Après 25 années de combines et de manœuvres d’appareil, Hamon est donc très proche du sommet du PS, mais, malheureusement pour lui, d’un PS en pleine pasokisation. Lui qui a dit que l’« image sectaire, d’homme d’appareil, [lui] colle aux fesses  » et avoue lui-même qu’il n’a « fait que ça » jusqu’en 2012, tente de nous jouer la carte du « j’ai changé » comme Sarkozy ou bien comme Valls qui essaye de faire de même avec la découverte du caractère autoritaire du 49.3 et qui essaye de se faire passer pour un « homme de gauche ». Lui qui était « un lignard », toujours selon lui, essaye de nous faire croire qu’il s’est affranchi de son suivisme et de son opportunisme. Pourtant, c’est tout le contraire. Le fait même qu’il choisisse le moment où le PS, pilier de la Vème République, soit en crise pour tenter cette aventure présidentielle montre d’une part qu’il a su très bien profiter de la situation, mais aussi le degré de décomposition du PS : l’appareil laisse fuiter les « frondeurs ». Pourtant, la situation pourrait pourtant se retourner contre lui, la force d’attraction de Macron et de Mélenchon pourrait bien bousculer les aspirations de ceux même qui souhaitaient reprendre la main sur les décombres de l’appareil et se poser en reconstructeur.

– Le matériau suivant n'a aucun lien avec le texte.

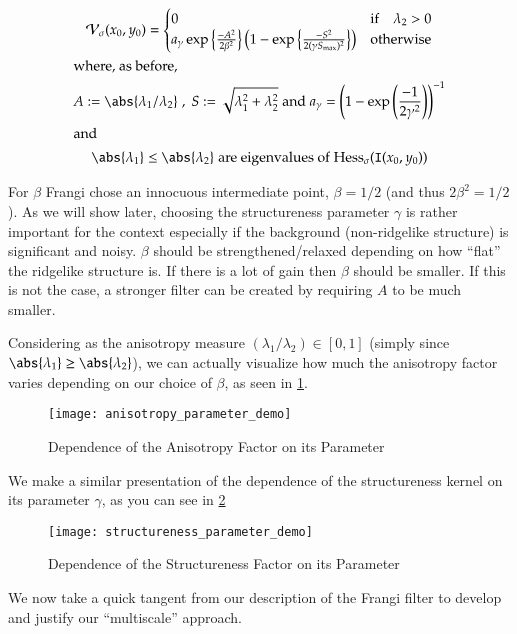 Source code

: \begin{gather} \label{eq:frangi-vesselness-measure-v1}
\Vsigma(x_0,y_0) = \begin{cases}
0 & \text{if} \quad \lambda_2 > 0 \\
a_\gamma \exp\left\{\frac{-A^2}{2\beta^2}\right\}
\left(1 - \exp\left\{\frac{-S^2}{2(\gamma S_{\max})^2}\right\}\right) & \text{otherwise}
\end{cases} \\
\shortintertext{where, as before,}
A := \abs{\lambda_1 / \lambda_2}
\;,\;
S := \sqrt{\lambda_1^2 + \lambda_2^2}
\;\textrm{and}\;
a_\gamma = \left(1-\exp\left(\frac{-1}{2\gamma^2}\right)\right)^{-1} \notag\\
\shortintertext{and}
\abs{\lambda_1} \le \abs{\lambda_2}
\; \textrm{are eigenvalues of}\; \Hess_\sigma(\img(x_0, y_0)) \notag
\end{gather}

For $\beta$ Frangi chose an innocuous intermediate point, $\beta=1/2$ (and thus $2\beta^2 = 1/2$).
As we will show later, choosing the structureness parameter $\gamma$ is rather important for the context especially if the background (non-ridgelike structure) is significant and noisy. $\beta$ should be strengthened/relaxed depending on how ``flat'' the ridgelike structure is. If there is a lot of gain then $\beta$ should be smaller. If this is not the case, a stronger filter can be created by requiring $A$ to be much smaller.

Considering as the anisotropy measure $(\lambda_1 / \lambda_2) \in [0,1]$ (simply since $\abs{\lambda_1} \ge \abs{\lambda_2}$), we can actually visualize how much the 
anisotropy factor varies depending on our choice of $\beta$, as seen in \cref{fig:anisotropy-parameter-demo}.

\begin{figure}
  \texttt{[image: anisotropy\_parameter\_demo]}
  \caption{Dependence of the Anisotropy Factor on its Parameter}
  \label{fig:anisotropy-parameter-demo}
\end{figure}

We make a similar presentation of the dependence of the structureness kernel on its parameter $\gamma$, as you can see in
\cref{fig:structureness-parameter-demo}
\begin{figure}
  \texttt{[image: structureness\_parameter\_demo]}
  \caption{Dependence of the Structureness Factor on its Parameter}
  \label{fig:structureness-parameter-demo}
\end{figure}

	We now take a quick tangent from our description of the Frangi filter to develop and justify our ``multiscale'' approach.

Hamon, Montebourg ou Valls. Quoiqu’il advienne, indépendamment des programmes qui affichent des teintes plus ou moins « rouges » PS, Hamon s’est forgé dans l’appareil du PS et il y est mouillé jusqu’au cou. Avec Valls, ils sont les deux côtés d’une même pièce. Alors le pourfendeur de la « vieille politique » ne nous bernera pas et peut retourner à ses manœuvres d’appareil, la société n’a pas besoin d’un vautour de plus, même si, il se veut être un peu plus à « gauche » que certains de ses concurrents.